Randy Wittman didn't sleep the night before opening his first training camp as the Wizards permanent coach. Rookie Bradley Beal had no such problem.
"I wasn't nervous," Beal said following his first official NBA practice on Tuesday at Patriot Center. "I didn't come in nervous. It's just a normal thing. I came in to work hard and prove myself, just keep battling and try to earn my spot."
Despite just turning 19 years old on draft night, there's been little to disturb Beal during his transition from one year of college to the pros. He was self-assured and consistent at NBA Summer League, averaging 17.6 points, 4.6 rebounds and 1.8 assists to earn a spot on the All-Summer League team. He even surprised the Wizards' coaching staff with his playmaking ability.
He also arrived in Washington well before the season and has been a regular presence working out at Verizon Center for the last month. So determined to blend in -- his silky smooth midrange jumper already appears aged beyond his years -- Beal admits he has to be reminded that he doesn't have to do it all by himself.
"I try to learn on my own," he said. "But at the same time, I know I can't do that all the time. Coach Z [Don Zierden] came up to me, and said, 'Don't be afraid to ask questions.' I asked several questions today.
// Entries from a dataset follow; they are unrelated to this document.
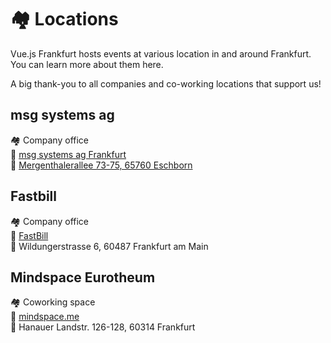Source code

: # :houses: Locations

Vue.js Frankfurt hosts events at various location in and around Frankfurt. You can learn more about them here.

A big thank-you to all companies and co-working locations that support us!

## msg systems ag

:houses: Company office</br>
:link: [msg systems ag Frankfurt](https://www.msg.group/)</br>
:round_pushpin: [Mergenthalerallee 73-75, 65760 Eschborn](https://goo.gl/maps/WwZ8mrPTV6p)

## Fastbill

:houses: Company office</br>
:link: [FastBill](https://www.fastbill.com)</br>
:round_pushpin: Wildungerstrasse 6, 60487 Frankfurt am Main

## Mindspace Eurotheum

:houses: Coworking space</br>
:link: [mindspace.me](https://mindspace.me/frankfurt)</br>
:round_pushpin: Hanauer Landstr. 126-128, 60314 Frankfurt
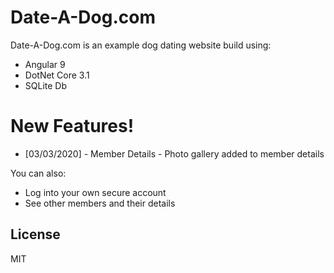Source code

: # Date-A-Dog.com

Date-A-Dog.com is an example dog dating website build using:

  - Angular 9
  - DotNet Core 3.1
  - SQLite Db

# New Features!

  - [03/03/2020] - Member Details - Photo gallery added to member details


You can also:
  - Log into your own secure account
  - See other members and their details

License
----

MIT
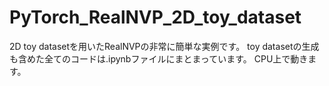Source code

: # PyTorch_RealNVP_2D_toy_dataset
2D toy datasetを用いたRealNVPの非常に簡単な実例です。
toy datasetの生成も含めた全てのコードは.ipynbファイルにまとまっています。
CPU上で動きます。
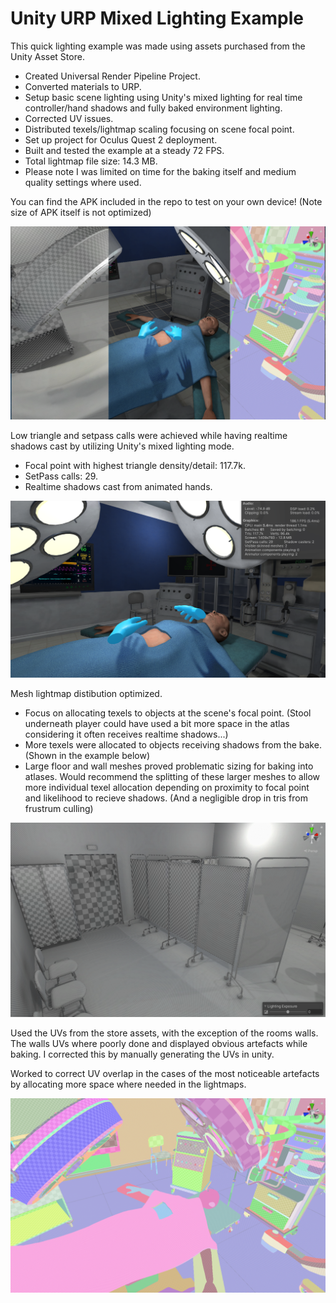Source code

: # Unity URP Mixed Lighting Example

This quick lighting example was made using assets purchased from the Unity Asset Store. 

* Created Universal Render Pipeline Project.
* Converted materials to URP.
* Setup basic scene lighting using Unity's mixed lighting for real time controller/hand shadows and fully baked environment lighting.
* Corrected UV issues.
* Distributed texels/lightmap scaling focusing on scene focal point.
* Set up project for Oculus Quest 2 deployment.
* Built and tested the example at a steady 72 FPS.
* Total lightmap file size: 14.3 MB.
* Please note I was limited on time for the baking itself and medium quality settings where used.

You can find the APK included in the repo to test on your own device! (Note size of APK itself is not optimized)

![alt text](https://github.com/RyanMurdoch1/Lighting_Example/blob/main/Assets/Editor_Captures/MainImageSliced.png)

Low triangle and setpass calls were achieved while having realtime shadows cast by utilizing Unity's mixed lighting mode.

* Focal point with highest triangle density/detail: 117.7k.
* SetPass calls: 29.
* Realtime shadows cast from animated hands.

![alt_text](https://github.com/RyanMurdoch1/Lighting_Example/blob/main/Assets/Editor_Captures/RuntimeStats.png)

Mesh lightmap distibution optimized.

* Focus on allocating texels to objects at the scene's focal point. (Stool underneath player could have used a bit more space in the atlas considering it often receives realtime shadows...)
* More texels were allocated to objects receiving shadows from the bake. (Shown in the example below)
* Large floor and wall meshes proved problematic sizing for baking into atlases. Would recommend the splitting of these larger meshes to allow more individual texel allocation depending on proximity to focal point and likelihood to recieve shadows. (And a negligible drop in tris from frustrum culling)

![alt_text](https://github.com/RyanMurdoch1/Lighting_Example/blob/main/Assets/Editor_Captures/TexelAllocation.png)

Used the UVs from the store assets, with the exception of the rooms walls. The walls UVs where poorly done and displayed obvious artefacts while baking. I corrected this by manually generating the UVs in unity.

Worked to correct UV overlap in the cases of the most noticeable artefacts by allocating more space where needed in the lightmaps.

![alt_text](https://github.com/RyanMurdoch1/Lighting_Example/blob/main/Assets/Editor_Captures/MainUVs.png)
I went up to vets, up to coaches. It's just a learning process for me."
After thriving in Las Vegas and in his lone season at Florida when coach Billy Donovan put the ball in his hands, Beal expects to play more off the ball for Washington. But without injured John Wall, the door could open for an opportunity to run the offense.
"We just got to worry about Bradley being Bradley," Wittman said, "being a rookie coming into this situation, seeing how much he can handle, seeing how much he can't handle before we get into deciding to thrust somebody further along that we need to be."
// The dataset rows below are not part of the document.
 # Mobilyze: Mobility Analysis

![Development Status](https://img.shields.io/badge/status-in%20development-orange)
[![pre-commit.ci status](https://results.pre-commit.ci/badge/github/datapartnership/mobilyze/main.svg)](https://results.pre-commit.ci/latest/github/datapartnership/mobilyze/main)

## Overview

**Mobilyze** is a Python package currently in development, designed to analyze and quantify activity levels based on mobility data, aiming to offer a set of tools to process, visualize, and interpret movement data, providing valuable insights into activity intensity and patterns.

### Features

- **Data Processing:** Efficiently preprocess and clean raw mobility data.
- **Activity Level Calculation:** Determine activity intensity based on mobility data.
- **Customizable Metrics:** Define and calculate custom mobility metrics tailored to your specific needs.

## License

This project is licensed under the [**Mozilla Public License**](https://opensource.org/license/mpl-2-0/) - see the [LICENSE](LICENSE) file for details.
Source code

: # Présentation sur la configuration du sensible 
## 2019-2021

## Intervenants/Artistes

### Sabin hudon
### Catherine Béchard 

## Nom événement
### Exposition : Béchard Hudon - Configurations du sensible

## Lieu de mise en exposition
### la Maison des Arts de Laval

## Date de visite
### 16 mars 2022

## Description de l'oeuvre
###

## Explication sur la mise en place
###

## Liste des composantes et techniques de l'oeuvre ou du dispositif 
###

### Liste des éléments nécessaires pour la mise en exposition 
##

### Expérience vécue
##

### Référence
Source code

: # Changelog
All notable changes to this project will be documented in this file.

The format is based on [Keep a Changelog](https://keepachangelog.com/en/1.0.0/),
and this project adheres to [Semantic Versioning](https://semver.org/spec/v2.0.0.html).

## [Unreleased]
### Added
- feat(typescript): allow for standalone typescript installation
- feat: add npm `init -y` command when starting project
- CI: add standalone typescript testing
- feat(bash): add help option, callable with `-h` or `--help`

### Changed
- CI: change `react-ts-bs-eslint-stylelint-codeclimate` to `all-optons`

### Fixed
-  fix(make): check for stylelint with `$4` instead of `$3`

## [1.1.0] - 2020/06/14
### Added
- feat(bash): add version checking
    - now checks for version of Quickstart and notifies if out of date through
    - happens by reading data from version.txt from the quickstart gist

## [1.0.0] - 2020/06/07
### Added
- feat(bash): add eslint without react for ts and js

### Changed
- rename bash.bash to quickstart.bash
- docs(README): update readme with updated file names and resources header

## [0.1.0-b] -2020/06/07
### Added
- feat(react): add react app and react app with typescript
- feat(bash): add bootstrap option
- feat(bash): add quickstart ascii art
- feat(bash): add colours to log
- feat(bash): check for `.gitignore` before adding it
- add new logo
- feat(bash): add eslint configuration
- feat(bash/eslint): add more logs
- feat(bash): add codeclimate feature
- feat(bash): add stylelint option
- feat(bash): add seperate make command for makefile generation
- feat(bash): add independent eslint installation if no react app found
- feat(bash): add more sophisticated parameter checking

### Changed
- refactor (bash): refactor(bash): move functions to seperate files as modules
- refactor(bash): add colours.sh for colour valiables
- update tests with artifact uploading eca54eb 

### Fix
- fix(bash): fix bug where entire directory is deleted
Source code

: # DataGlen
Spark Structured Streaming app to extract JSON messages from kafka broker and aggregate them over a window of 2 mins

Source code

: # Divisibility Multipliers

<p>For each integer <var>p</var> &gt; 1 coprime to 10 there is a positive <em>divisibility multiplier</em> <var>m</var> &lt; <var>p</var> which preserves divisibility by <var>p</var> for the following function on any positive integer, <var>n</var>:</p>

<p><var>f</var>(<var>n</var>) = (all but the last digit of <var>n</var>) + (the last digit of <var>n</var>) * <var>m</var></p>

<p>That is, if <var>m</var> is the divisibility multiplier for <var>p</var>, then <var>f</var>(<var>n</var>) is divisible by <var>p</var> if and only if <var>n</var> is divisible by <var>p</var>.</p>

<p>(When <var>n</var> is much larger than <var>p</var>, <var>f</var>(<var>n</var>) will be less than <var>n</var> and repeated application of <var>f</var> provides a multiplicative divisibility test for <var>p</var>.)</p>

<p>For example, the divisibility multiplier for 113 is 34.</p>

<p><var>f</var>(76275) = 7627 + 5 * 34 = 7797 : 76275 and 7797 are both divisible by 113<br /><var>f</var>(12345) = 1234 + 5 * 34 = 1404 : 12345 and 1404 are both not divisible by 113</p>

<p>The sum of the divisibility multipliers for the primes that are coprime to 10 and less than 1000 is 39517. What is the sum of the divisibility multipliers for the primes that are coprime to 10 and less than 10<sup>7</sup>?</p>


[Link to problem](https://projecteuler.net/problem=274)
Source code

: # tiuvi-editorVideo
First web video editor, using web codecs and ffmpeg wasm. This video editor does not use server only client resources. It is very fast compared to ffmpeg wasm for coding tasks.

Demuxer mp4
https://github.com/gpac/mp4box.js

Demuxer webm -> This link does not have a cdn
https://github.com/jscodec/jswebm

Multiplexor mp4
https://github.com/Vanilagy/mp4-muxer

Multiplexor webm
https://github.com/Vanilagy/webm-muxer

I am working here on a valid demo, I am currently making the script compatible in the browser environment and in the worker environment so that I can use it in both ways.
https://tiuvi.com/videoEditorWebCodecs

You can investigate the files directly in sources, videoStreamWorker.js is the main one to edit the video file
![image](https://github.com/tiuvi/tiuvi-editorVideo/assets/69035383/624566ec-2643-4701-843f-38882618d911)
The first practice of Wizards training camp didn't feature any contact drills. A full scrimmage was set for the second session on Tuesday evening. Beal still managed to trip and fall during a five-on-zero drill and joked that the presence of the media made him nervous. That's not what his teammates saw.
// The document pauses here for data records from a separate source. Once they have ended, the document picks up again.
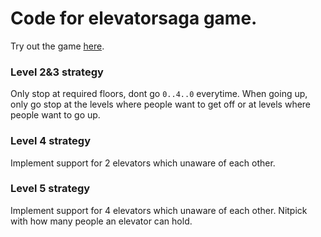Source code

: # Code for elevatorsaga game.
Try out the game [here](https://play.elevatorsaga.com/).

### Level 2&3 strategy

Only stop at required floors, dont go `0..4..0` everytime. When going up, only go stop at the levels where people want to get off or at levels where people want to go up.

### Level 4 strategy

Implement support for 2 elevators which unaware of each other.

### Level 5 strategy

Implement support for 4 elevators which unaware of each other.
Nitpick with how many people an elevator can hold.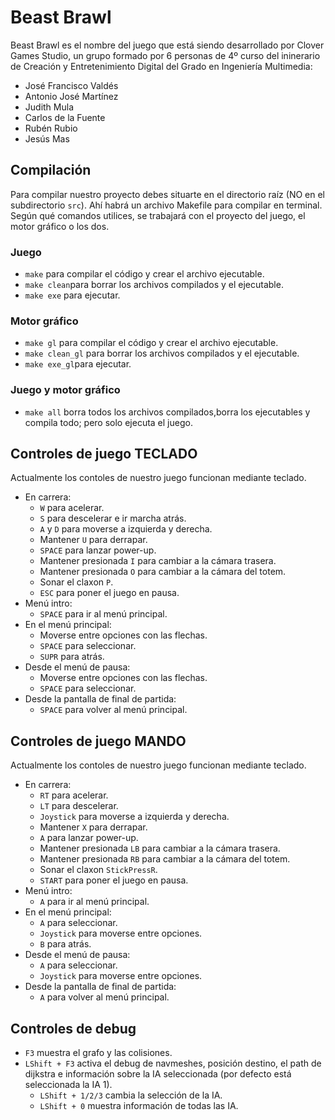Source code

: # Beast Brawl
Beast Brawl es el nombre del juego que está siendo desarrollado por Clover Games Studio, un grupo formado por 6 personas de 4º curso del ininerario de Creación y Entretenimiento Digital del Grado en Ingeniería Multimedia:
* José Francisco Valdés
* Antonio José Martínez
* Judith Mula
* Carlos de la Fuente
* Rubén Rubio
* Jesús Mas

## Compilación

Para compilar nuestro proyecto debes situarte en el directorio raíz (NO en el subdirectorio `src`). Ahí habrá un archivo Makefile para compilar en terminal. Según qué comandos utilices, se trabajará con el proyecto del juego, el motor gráfico o los dos.

### Juego
* `make` para compilar el código y crear el archivo ejecutable.
* `make clean`para borrar los archivos compilados y el ejecutable.
* `make exe` para ejecutar.

### Motor gráfico
* `make gl` para compilar el código y crear el archivo ejecutable.
* `make clean_gl` para borrar los archivos compilados y el ejecutable.
* `make exe_gl`para ejecutar.

### Juego y motor gráfico
* `make all` borra todos los archivos compilados,borra los ejecutables y compila todo; pero solo ejecuta el juego.


## Controles de juego TECLADO
Actualmente los contoles de nuestro juego funcionan mediante teclado.
 * En carrera: 
    * `W` para acelerar.
    * `S` para descelerar e ir marcha atrás.
    * `A` y `D` para moverse a izquierda y derecha.
    * Mantener `U` para derrapar.
    * `SPACE` para lanzar power-up.
    * Mantener presionada `I` para cambiar a la cámara trasera.
    * Mantener presionada `O` para cambiar a la cámara del totem.
    * Sonar el claxon `P`.
    * `ESC` para poner el juego en pausa.
 * Menú intro:
    * `SPACE` para ir al menú principal.
 * En el menú principal:
    * Moverse entre opciones con las flechas.
    * `SPACE` para seleccionar.
    * `SUPR` para atrás.
 * Desde el menú de pausa:
    * Moverse entre opciones con las flechas.
    * `SPACE` para seleccionar.
 * Desde la pantalla de final de partida:
    * `SPACE` para volver al menú principal.

## Controles de juego MANDO
Actualmente los contoles de nuestro juego funcionan mediante teclado.
 * En carrera: 
    * `RT` para acelerar.
    * `LT` para descelerar.
    * `Joystick` para moverse a izquierda y derecha.
    * Mantener `X` para derrapar.
    * `A` para lanzar power-up.
    * Mantener presionada `LB` para cambiar a la cámara trasera.
    * Mantener presionada `RB` para cambiar a la cámara del totem.
    * Sonar el claxon `StickPressR`.
    * `START` para poner el juego en pausa.
 * Menú intro:
    * `A` para ir al menú principal.
 * En el menú principal:
    * `A` para seleccionar.
    * `Joystick` para moverse entre opciones.
    * `B` para atrás.
 * Desde el menú de pausa:
    * `A` para seleccionar.
    * `Joystick` para moverse entre opciones.
 * Desde la pantalla de final de partida:
    * `A` para volver al menú principal.

 
 ## Controles de debug
 * `F3` muestra el grafo y las colisiones.
 * `LShift + F3` activa el debug de navmeshes, posición destino, el path de dijkstra e información sobre la IA seleccionada (por defecto está seleccionada la IA 1).
     * `LShift + 1/2/3` cambia la selección de la IA.
     * `LShift + 0` muestra información de todas las IA.
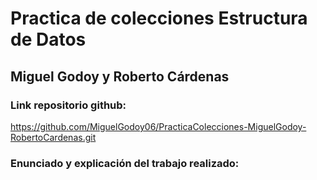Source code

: # Practica de colecciones Estructura de Datos
## Miguel Godoy y Roberto Cárdenas
### Link repositorio github:
https://github.com/MiguelGodoy06/PracticaColecciones-MiguelGodoy-RobertoCardenas.git
### Enunciado y explicación del trabajo realizado:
"I'm impressed with his poise," point guard Jannero Pargo said. "I think a lot of rookies come in and they press and try too hard. It seemed like he took his time and went hard when it was time to go hard, and he looked pretty good."
Beal is leery of being hazed by his veteran teammates. But it hardly seems a priority for a team where shenanigans have played far too big a role in recent years. All he's had to do so far is carry Martell Webster's iPad.
"Guys always say I act older than what I am," Beal said. "So I always keep that mentally and make sure everything is focused and serious. It's a business so if I have to grow up fast, like everybody wants me to, I'm willing to do that."